A tudo isso se juntam efeitos luminosos sempre novos e variados, com cores que dão nas vistas e que obrigam a uma absorção completa de jogos sonoros e de luzes do conjunto.
Entre a passagem dos grupos, nas rádios piratas (abençoadas sejam elas), por toda a parte... All you need is love, clamavam os Beatles, enquanto que Scott McKenzie trazia uma visão da terra prometida no seu San Francisco (Be sure to wear flowers in your hair), e que os Stones tornados mártires do flower-power, quando da prisão de Mick Jagger e Keith Richards, declaravam: We love you, iniciada tendo por fundo o ruído de uma porta de cela rangendo... Estavam a levar a todo o mundo, a ampliação essencial dos meios tradicionais da música.
Todos falavam de amor, já não do amor galante - She loves you, dos anos precedentes, mas um amor universal que ia, com a ajuda do LSD e de alguns joints, mudar o mundo. McKenzie era o único americano a penetrar nas paradas inglesas, sempre ocupadas por Tom Jones e outros Tremeloes. Pelo contrário, as estações piratas e os clubes underground passavam regularmente os seus discos e encontrava-se aí a mesma mensagem, em particular nos Jefferson Airplane, os convidavam a encontrar Somebody to love e faziam uma interpretação sob o efeito do ácido, de Alice no país das maravilhas - White Rabbit.

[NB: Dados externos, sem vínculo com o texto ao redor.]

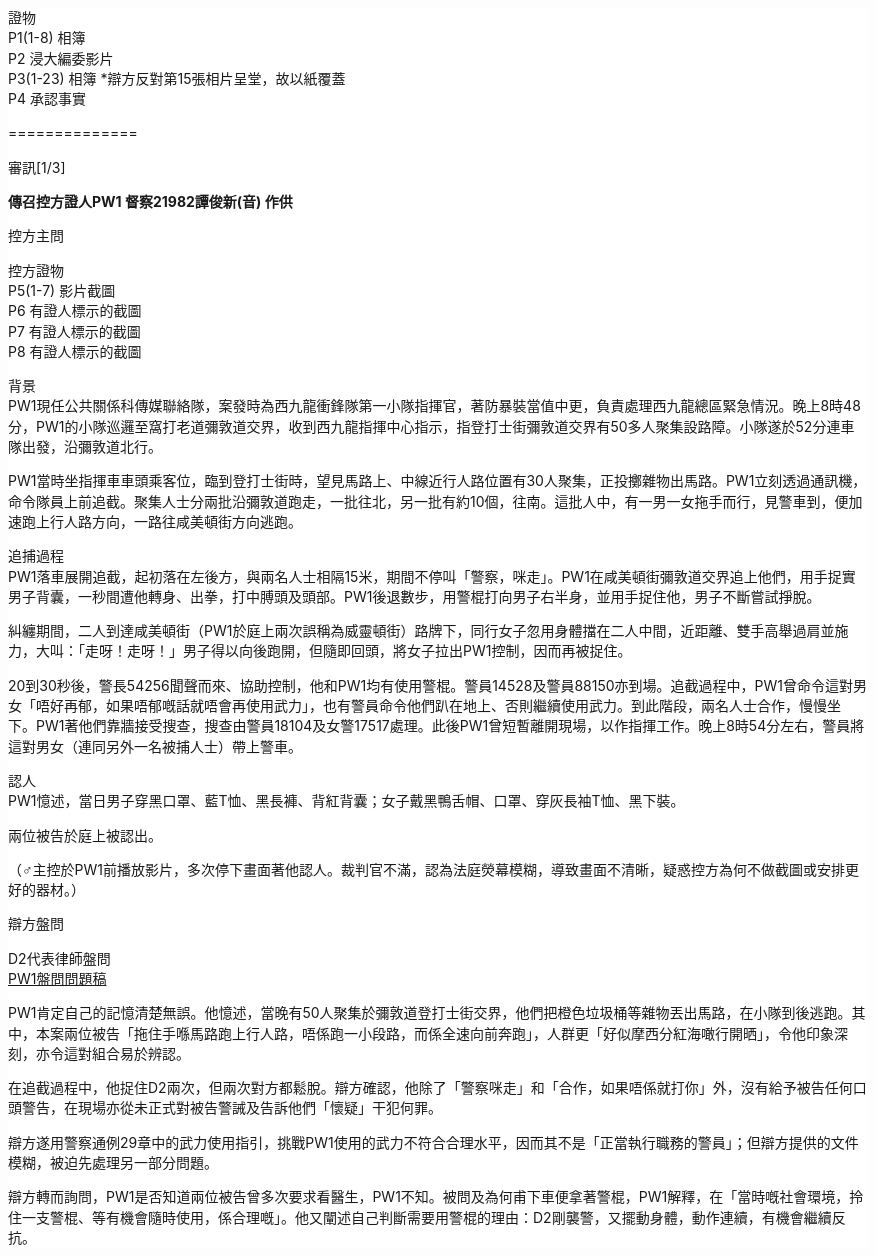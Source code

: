 證物  
P1(1-8) 相簿  
P2 浸大編委影片  
P3(1-23) 相簿 \*辯方反對第15張相片呈堂，故以紙覆蓋  
P4 承認事實  
  
\==============  
  
審訊\[1/3\]  
  
**傳召控方證人PW1 督察21982譚俊新(音) 作供**  
  
控方主問  
  
控方證物  
P5(1-7) 影片截圖  
P6 有證人標示的截圖  
P7 有證人標示的截圖  
P8 有證人標示的截圖  
  
背景  
PW1現任公共關係科傳媒聯絡隊，案發時為西九龍衝鋒隊第一小隊指揮官，著防暴裝當值中更，負責處理西九龍總區緊急情況。晚上8時48分，PW1的小隊巡邏至窩打老道彌敦道交界，收到西九龍指揮中心指示，指登打士街彌敦道交界有50多人聚集設路障。小隊遂於52分連車隊出發，沿彌敦道北行。  
  
PW1當時坐指揮車車頭乘客位，臨到登打士街時，望見馬路上、中線近行人路位置有30人聚集，正投擲雜物出馬路。PW1立刻透過通訊機，命令隊員上前追截。聚集人士分兩批沿彌敦道跑走，一批往北，另一批有約10個，往南。這批人中，有一男一女拖手而行，見警車到，便加速跑上行人路方向，一路往咸美頓街方向逃跑。  
  
追捕過程  
PW1落車展開追截，起初落在左後方，與兩名人士相隔15米，期間不停叫「警察，咪走」。PW1在咸美頓街彌敦道交界追上他們，用手捉實男子背囊，一秒間遭他轉身、出拳，打中膊頭及頭部。PW1後退數步，用警棍打向男子右半身，並用手捉住他，男子不斷嘗試掙脫。  
  
糾纏期間，二人到達咸美頓街（PW1於庭上兩次誤稱為威靈頓街）路牌下，同行女子忽用身體擋在二人中間，近距離、雙手高舉過肩並施力，大叫：「走呀！走呀！」男子得以向後跑開，但隨即回頭，將女子拉出PW1控制，因而再被捉住。  
  
20到30秒後，警長54256聞聲而來、協助控制，他和PW1均有使用警棍。警員14528及警員88150亦到場。追截過程中，PW1曾命令這對男女「唔好再郁，如果唔郁嘅話就唔會再使用武力」，也有警員命令他們趴在地上、否則繼續使用武力。到此階段，兩名人士合作，慢慢坐下。PW1著他們靠牆接受搜查，搜查由警員18104及女警17517處理。此後PW1曾短暫離開現場，以作指揮工作。晚上8時54分左右，警員將這對男女（連同另外一名被捕人士）帶上警車。  
  
認人  
PW1憶述，當日男子穿黑口罩、藍T恤、黑長褲、背紅背囊；女子戴黑鴨舌帽、口罩、穿灰長袖T恤、黑下裝。  
  
兩位被告於庭上被認出。  
  
（‍♂️主控於PW1前播放影片，多次停下畫面著他認人。裁判官不滿，認為法庭熒幕模糊，導致畫面不清晰，疑惑控方為何不做截圖或安排更好的器材。）  
  
  
辯方盤問  
  
D2代表律師盤問  
[PW1盤問問題稿](https://1drv.ms/w/s!AsevY-EgO-kZf1ik2M3bo_qSyD8?e=XQb93O)  
  
PW1肯定自己的記憶清楚無誤。他憶述，當晚有50人聚集於彌敦道登打士街交界，他們把橙色垃圾桶等雜物丟出馬路，在小隊到後逃跑。其中，本案兩位被告「拖住手喺馬路跑上行人路，唔係跑一小段路，而係全速向前奔跑」，人群更「好似摩西分紅海噉行開晒」，令他印象深刻，亦令這對組合易於辨認。  
  
在追截過程中，他捉住D2兩次，但兩次對方都鬆脫。辯方確認，他除了「警察咪走」和「合作，如果唔係就打你」外，沒有給予被告任何口頭警告，在現場亦從未正式對被告警誡及告訴他們「懷疑」干犯何罪。  
  
辯方遂用警察通例29章中的武力使用指引，挑戰PW1使用的武力不符合合理水平，因而其不是「正當執行職務的警員」；但辯方提供的文件模糊，被迫先處理另一部分問題。  
  
辯方轉而詢問，PW1是否知道兩位被告曾多次要求看醫生，PW1不知。被問及為何甫下車便拿著警棍，PW1解釋，在「當時嘅社會環境，拎住一支警棍、等有機會隨時使用，係合理嘅」。他又闡述自己判斷需要用警棍的理由：D2剛襲警，又擺動身體，動作連續，有機會繼續反抗。  
  
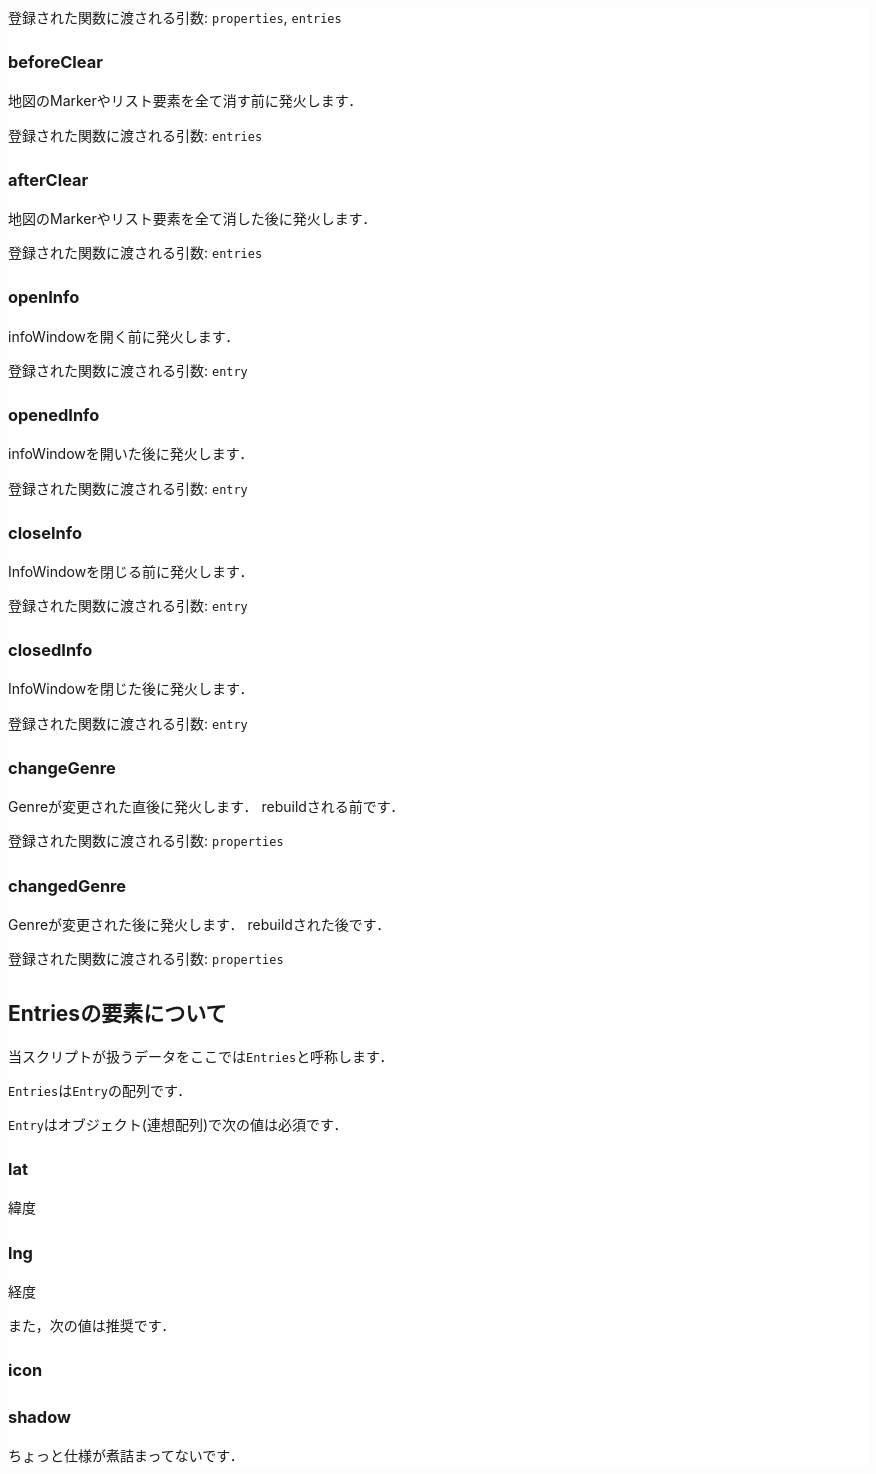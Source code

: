 登録された関数に渡される引数: `properties`, `entries`

### beforeClear
地図のMarkerやリスト要素を全て消す前に発火します．

登録された関数に渡される引数: `entries`

### afterClear
地図のMarkerやリスト要素を全て消した後に発火します．

登録された関数に渡される引数: `entries`

### openInfo
infoWindowを開く前に発火します．

登録された関数に渡される引数: `entry`

### openedInfo
infoWindowを開いた後に発火します．

登録された関数に渡される引数: `entry`

### closeInfo
InfoWindowを閉じる前に発火します．

登録された関数に渡される引数: `entry`

### closedInfo
InfoWindowを閉じた後に発火します．

登録された関数に渡される引数: `entry`

### changeGenre
Genreが変更された直後に発火します．
rebuildされる前です．

登録された関数に渡される引数: `properties`

### changedGenre
Genreが変更された後に発火します．
rebuildされた後です．

登録された関数に渡される引数: `properties`


Entriesの要素について
--------------------
当スクリプトが扱うデータをここでは`Entries`と呼称します．

`Entries`は`Entry`の配列です．

`Entry`はオブジェクト(連想配列)で次の値は必須です．

### lat
緯度
### lng
経度

また，次の値は推奨です．
### icon
### shadow
ちょっと仕様が煮詰まってないです．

Um casal de holandeses, Simon Posthuma e Marijke Koger, designers de roupas com cores vivas inspirados, nos desenhos, pela arte nova de 1900. Tinham montado uma pequena empresa para produzir e escoar a sua mercadoria: The Fool. Paul McCartney recorreu a eles para a abertura da boutique Beatles Apple Shop, n 49 em Baker Street. As lindas cores muito vivas, muito ácidas atingiam todos os grupos musicais, todas as artes plásticas. Os Stones, depois Hendrix, os Cream, vestiam-se com a fantasia mais desabrida, como boêmios de luxo.
A explosão de vitalidade que a capital inglesa vivia durante 1967 não se limitava às roupas. Uma atividade muito mais profunda parecia estar a manifestar-se, conhecida no exterior unicamente pela vaga designação de flower-power. Desde o consumo do ácido pelos músicos ingleses, durante o biênio 1965-66, que um certo número de intelectuais se tinham ligado a atividades culturais diferentes das que existiam na altura.
Poetas organizavam happenings (Mike Horowitz, Jeff Nutall); jovens autores tentavam fazer mexer os media. Uma equipe formada por Miles, Jack-Henry Moore, Jim Haynes, tinha montado uma livraria Lovebooks, onde se podia encontrar toda a espécie de livros sobre a experiência alucinógena, a poesia da Beat generation, os textos sagrados da Índia, do Japão, do Tibete.